─── Working data ───

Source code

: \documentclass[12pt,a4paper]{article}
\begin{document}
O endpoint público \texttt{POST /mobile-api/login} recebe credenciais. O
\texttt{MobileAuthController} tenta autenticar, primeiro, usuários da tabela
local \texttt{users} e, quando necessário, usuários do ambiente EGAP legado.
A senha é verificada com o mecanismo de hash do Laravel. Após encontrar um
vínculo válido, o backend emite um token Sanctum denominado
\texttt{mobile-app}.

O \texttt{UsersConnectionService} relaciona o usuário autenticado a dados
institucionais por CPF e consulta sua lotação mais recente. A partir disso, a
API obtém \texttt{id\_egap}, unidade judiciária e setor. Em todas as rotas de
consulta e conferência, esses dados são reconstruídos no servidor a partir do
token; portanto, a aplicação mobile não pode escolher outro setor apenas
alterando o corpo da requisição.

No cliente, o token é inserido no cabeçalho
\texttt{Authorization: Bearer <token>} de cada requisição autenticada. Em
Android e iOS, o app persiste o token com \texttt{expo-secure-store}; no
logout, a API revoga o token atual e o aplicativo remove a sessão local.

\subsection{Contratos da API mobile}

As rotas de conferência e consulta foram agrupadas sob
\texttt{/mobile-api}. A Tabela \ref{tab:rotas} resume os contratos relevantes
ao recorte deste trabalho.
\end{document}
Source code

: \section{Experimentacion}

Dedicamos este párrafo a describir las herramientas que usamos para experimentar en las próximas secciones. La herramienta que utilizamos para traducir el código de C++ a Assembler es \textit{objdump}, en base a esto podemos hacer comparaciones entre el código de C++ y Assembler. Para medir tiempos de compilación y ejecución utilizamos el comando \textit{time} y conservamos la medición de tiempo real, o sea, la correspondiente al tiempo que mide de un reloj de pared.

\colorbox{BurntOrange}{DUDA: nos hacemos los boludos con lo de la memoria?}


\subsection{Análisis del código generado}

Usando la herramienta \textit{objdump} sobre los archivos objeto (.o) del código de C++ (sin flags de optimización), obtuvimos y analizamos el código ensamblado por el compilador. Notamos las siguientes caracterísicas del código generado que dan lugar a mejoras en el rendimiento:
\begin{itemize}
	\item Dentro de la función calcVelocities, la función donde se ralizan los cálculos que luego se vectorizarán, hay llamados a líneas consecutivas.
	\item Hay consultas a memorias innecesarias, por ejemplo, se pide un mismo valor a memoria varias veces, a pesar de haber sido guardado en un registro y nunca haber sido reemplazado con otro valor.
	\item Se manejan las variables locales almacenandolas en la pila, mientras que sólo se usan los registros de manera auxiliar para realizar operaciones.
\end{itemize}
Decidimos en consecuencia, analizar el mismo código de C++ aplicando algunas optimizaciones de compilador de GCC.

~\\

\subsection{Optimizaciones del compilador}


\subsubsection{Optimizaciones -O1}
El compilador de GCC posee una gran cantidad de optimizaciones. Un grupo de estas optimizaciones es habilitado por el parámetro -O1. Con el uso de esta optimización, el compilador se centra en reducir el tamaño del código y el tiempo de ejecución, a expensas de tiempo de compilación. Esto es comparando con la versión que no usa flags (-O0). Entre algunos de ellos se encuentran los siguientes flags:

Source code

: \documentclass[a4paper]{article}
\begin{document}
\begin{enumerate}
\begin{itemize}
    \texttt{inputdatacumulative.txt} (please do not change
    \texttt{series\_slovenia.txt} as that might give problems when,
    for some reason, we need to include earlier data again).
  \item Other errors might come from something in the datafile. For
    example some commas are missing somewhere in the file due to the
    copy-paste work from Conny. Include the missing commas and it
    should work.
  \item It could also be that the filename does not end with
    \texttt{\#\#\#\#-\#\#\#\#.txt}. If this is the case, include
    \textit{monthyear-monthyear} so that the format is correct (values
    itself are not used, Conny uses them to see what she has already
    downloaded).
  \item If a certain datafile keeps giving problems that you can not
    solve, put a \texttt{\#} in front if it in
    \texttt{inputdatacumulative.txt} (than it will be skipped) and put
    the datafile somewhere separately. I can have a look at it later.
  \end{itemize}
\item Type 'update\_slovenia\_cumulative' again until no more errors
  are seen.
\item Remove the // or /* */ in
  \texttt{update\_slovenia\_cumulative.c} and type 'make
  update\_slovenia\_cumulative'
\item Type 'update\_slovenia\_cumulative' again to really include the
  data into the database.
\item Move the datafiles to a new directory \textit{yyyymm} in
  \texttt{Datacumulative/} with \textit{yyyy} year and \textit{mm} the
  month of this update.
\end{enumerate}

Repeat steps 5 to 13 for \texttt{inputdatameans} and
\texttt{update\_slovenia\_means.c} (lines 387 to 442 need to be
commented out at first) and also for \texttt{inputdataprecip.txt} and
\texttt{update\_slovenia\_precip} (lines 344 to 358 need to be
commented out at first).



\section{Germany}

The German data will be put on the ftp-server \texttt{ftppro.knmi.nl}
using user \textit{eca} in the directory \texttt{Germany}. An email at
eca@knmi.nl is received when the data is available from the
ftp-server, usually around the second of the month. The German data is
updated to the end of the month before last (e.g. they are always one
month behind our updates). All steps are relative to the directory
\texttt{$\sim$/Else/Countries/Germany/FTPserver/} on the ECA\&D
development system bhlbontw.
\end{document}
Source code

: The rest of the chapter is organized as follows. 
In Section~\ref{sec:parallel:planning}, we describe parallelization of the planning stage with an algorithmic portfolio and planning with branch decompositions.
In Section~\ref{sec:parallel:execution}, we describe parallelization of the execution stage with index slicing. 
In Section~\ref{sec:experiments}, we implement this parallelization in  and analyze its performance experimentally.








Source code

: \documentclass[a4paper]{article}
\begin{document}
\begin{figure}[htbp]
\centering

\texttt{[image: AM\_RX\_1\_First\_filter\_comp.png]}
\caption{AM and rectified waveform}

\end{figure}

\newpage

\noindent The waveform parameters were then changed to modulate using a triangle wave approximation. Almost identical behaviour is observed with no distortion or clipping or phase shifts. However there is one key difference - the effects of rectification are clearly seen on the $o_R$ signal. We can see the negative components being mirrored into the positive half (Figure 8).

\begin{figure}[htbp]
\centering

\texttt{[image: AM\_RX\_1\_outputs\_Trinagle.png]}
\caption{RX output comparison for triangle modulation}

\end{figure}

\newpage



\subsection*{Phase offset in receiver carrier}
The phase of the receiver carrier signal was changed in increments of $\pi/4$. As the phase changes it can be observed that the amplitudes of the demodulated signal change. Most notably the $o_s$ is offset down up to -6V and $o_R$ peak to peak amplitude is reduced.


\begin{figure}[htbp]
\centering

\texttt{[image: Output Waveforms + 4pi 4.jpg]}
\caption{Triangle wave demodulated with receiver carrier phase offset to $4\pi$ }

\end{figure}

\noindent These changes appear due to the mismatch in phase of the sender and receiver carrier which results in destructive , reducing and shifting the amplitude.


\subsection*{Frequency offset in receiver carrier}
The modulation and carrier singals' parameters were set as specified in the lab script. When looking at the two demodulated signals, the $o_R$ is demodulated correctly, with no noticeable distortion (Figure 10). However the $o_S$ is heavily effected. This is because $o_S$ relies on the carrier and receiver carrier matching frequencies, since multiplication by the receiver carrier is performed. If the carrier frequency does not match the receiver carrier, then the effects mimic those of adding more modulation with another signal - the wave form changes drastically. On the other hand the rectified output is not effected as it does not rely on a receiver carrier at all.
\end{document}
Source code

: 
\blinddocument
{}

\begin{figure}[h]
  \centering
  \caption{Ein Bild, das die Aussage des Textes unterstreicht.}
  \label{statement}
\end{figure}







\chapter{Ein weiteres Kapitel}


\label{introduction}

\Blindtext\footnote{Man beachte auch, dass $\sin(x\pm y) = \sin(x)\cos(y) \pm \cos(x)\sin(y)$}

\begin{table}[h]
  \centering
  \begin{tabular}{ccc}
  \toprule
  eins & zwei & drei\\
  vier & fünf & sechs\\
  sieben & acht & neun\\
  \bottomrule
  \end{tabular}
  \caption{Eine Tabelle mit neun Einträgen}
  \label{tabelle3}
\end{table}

───
─── Working data ───

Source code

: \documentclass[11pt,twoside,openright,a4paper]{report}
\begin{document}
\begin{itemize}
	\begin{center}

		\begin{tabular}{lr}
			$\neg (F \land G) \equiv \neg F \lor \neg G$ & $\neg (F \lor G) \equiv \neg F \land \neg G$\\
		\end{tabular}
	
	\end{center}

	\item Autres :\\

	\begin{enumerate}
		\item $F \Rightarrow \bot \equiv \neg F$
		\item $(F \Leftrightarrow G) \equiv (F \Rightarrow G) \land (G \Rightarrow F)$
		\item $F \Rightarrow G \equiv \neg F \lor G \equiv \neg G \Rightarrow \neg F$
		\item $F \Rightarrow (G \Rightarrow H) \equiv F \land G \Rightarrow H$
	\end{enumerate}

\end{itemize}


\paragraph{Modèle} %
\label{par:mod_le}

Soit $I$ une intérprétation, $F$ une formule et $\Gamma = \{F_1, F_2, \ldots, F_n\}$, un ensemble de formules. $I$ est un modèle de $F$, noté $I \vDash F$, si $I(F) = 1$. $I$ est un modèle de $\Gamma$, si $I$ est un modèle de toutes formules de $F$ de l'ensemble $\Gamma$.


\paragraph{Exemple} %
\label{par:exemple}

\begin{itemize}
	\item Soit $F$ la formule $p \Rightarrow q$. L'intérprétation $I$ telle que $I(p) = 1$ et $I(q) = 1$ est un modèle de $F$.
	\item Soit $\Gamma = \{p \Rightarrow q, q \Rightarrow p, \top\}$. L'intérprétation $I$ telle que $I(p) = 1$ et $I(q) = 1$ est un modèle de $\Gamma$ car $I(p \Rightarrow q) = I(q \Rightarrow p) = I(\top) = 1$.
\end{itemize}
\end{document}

───
─── Working data ───

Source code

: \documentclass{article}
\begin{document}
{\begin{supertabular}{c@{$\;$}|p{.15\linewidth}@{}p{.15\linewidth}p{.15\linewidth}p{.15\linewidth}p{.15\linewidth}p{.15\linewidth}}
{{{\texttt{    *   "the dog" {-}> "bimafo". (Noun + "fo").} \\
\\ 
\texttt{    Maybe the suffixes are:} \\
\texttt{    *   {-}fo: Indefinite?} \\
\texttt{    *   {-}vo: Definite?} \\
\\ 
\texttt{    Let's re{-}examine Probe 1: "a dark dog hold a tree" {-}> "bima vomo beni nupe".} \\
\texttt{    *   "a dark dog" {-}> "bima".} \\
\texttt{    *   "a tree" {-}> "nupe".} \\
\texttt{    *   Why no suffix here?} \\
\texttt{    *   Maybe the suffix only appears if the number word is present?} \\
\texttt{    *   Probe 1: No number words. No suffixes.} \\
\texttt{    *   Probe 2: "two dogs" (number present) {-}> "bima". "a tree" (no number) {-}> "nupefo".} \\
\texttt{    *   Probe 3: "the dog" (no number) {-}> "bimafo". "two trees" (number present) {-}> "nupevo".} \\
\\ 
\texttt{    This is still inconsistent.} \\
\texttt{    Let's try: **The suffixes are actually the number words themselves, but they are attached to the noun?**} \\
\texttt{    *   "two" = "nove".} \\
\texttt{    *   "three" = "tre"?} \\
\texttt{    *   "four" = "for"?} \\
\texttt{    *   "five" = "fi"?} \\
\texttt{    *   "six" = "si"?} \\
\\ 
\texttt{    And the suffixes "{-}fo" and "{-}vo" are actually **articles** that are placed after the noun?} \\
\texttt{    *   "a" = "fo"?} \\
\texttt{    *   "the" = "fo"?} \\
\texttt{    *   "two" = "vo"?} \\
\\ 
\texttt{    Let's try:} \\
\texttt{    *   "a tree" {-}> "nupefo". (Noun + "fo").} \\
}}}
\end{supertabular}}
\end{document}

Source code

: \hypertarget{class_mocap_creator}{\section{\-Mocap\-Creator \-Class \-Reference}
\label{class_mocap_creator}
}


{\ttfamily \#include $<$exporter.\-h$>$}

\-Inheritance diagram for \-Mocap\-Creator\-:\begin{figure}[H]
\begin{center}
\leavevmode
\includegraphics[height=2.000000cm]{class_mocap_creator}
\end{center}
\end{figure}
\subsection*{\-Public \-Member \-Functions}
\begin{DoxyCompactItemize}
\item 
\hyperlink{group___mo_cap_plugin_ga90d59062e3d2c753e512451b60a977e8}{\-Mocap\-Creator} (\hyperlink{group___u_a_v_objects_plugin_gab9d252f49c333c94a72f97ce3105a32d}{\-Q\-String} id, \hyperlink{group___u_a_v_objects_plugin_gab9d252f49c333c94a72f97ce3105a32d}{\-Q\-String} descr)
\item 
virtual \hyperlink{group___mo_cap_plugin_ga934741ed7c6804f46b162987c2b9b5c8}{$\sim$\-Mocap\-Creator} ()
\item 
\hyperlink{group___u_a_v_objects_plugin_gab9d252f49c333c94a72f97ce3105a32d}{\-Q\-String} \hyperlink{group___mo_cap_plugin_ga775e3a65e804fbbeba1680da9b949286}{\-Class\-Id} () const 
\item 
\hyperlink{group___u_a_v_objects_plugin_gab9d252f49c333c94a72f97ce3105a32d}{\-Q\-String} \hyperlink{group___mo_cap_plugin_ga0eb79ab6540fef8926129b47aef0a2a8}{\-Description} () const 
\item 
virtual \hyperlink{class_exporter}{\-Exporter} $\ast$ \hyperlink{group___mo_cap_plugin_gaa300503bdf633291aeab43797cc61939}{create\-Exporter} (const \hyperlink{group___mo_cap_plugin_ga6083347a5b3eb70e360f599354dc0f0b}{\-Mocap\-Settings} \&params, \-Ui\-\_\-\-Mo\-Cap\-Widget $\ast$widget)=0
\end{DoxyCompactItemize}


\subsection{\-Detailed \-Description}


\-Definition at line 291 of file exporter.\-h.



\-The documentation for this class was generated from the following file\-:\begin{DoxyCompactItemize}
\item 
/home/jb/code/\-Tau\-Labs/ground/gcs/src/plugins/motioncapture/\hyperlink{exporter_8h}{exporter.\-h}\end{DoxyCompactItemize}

───

**Problem statement**
Find the string "actually" in the entries above and return each line that holds it.

**Exercise answer**
\texttt{    Let's try: **The suffixes are actually the number words themselves, but they are attached to the noun?**} \\
\texttt{    And the suffixes "{-}fo" and "{-}vo" are actually **articles** that are placed after the noun?} \\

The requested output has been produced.